Since we are given a continuous decay rate, we use the continuous growth formula. Since the substance is decaying, we know the growth rate will be negative: \(r = -0.173\), \( f(3)=100e^{-0.173(3)}\approx 59.512 \) mg of Radon-222 will remain.

## Graphs of Exponential Functions

#### Graphical Features of Exponential Functions

Graphically, in the function \( f(x)=ab^x \).

- \(a\) is the vertical intercept of the graph.
- \(b\) determines the rate at which the graph grows:
- the function will increase if \(b \gt 1\),
- the function will decrease if \(0 \lt b \lt 1\).

- The graph will have a horizontal asymptote at \(y = 0\).
- The graph will be concave up if \(a \gt 0\); concave down if \(a \lt 0\).
- The domain of the function is all real numbers.
- The range of the function is \( (0,\infty) \) if \(a \gt 0\), and \( (-\infty, 0) \) if \(a \lt 0\).

When sketching the graph of an exponential function, it can be helpful to remember that the graph will pass through the points \((0, a)\) and \((1, ab)\).
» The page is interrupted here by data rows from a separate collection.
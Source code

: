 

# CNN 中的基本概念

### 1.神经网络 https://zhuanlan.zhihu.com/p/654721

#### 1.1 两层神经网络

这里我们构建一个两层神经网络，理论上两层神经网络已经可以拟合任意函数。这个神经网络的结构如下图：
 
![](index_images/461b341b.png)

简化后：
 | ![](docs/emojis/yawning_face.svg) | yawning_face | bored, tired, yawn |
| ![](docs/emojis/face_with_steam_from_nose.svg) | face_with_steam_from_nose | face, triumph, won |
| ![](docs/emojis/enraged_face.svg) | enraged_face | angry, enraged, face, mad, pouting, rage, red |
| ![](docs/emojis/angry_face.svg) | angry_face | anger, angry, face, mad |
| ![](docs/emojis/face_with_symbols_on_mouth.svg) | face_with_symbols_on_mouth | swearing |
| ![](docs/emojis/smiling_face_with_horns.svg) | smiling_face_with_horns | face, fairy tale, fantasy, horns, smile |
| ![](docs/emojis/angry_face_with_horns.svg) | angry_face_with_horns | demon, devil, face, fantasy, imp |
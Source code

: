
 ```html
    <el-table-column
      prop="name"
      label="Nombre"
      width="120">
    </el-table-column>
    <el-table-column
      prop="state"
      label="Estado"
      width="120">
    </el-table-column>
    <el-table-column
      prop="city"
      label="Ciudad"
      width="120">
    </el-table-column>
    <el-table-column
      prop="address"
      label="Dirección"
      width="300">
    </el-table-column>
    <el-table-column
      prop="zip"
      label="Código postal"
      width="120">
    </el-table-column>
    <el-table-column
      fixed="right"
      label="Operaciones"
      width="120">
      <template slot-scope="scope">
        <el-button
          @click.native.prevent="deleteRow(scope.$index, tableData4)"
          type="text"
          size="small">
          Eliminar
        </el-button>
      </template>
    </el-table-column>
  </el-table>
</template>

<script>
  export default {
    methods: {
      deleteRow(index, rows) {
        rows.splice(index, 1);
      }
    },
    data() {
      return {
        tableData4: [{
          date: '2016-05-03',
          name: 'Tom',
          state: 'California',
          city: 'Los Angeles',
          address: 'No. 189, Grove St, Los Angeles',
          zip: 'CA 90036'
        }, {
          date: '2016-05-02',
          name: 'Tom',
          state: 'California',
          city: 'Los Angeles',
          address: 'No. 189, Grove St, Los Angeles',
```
The value \(b\) will determine the function’s long run behavior:

- If \(b \gt 1\), as \( x\to\infty \), \( f(x)\to\infty \), and as \( x\to -\infty \), \( f(x)\to 0 \).
- If \(0 \lt b \lt 1\), as \( x\to\infty \), \( f(x)\to 0 \), and as \( x\to -\infty \), \( f(x)\to \infty \).

#### Example 6

Sketch a graph of \( f(x)=4\left(\frac{1}{3}\right)^x \)

This graph will have a vertical intercept at (0,4), and pass through the point \( \left(1,\frac{4}{3} \right) \). Since \(b \lt 1\), the graph will be decreasing towards zero. Since \(a \gt 0\), the graph will be concave up.

We can also see from the graph the long run behavior: as \( x\to\infty \), \( f(x)\to 0 \), and as \( x\to -\infty \), \( f(x)\to \infty \).

To get a better feeling for the effect of \(a\) and \(b\) on the graph, examine the sets of graphs below. The first set shows various graphs, where \(a\) remains the same and we only change the value for \(b\). Notice that the closer the value of \(b\) is to 1, the less steep the graph will be.

In the next set of graphs, \(a\) is altered and our value for \(b\) remains the same.

Notice that changing the value for a changes the vertical intercept. Since \(a\) is multiplying the \(b^x\) term, \(a\) acts as a vertical stretch factor, not as a shift. Notice also that the long run behavior for all of these functions is the same because the growth factor did not change and none of these \(a\) values introduced a vertical flip.

Try it for yourself using this applet:

#### Example 7

Match each equation with its graph.

- \( f(x)=2(1.3)^x \)
- \( g(x)=2(1.8)^x \)
- \( h(x)=4(1.3)^x \)
- \( k(x)=4(0.7)^x \)

The graph of \(k(x)\) is the easiest to identify, since it is the only equation with a growth factor less than one, which will produce a decreasing graph. The graph of \(h(x)\) can be identified as the only growing exponential function with a vertical intercept at (0,4). The graphs of \(f(x)\) and \(g(x)\) both have a vertical intercept at (0,2), but since \(g(x)\) has a larger growth factor, we can identify it as the graph increasing faster.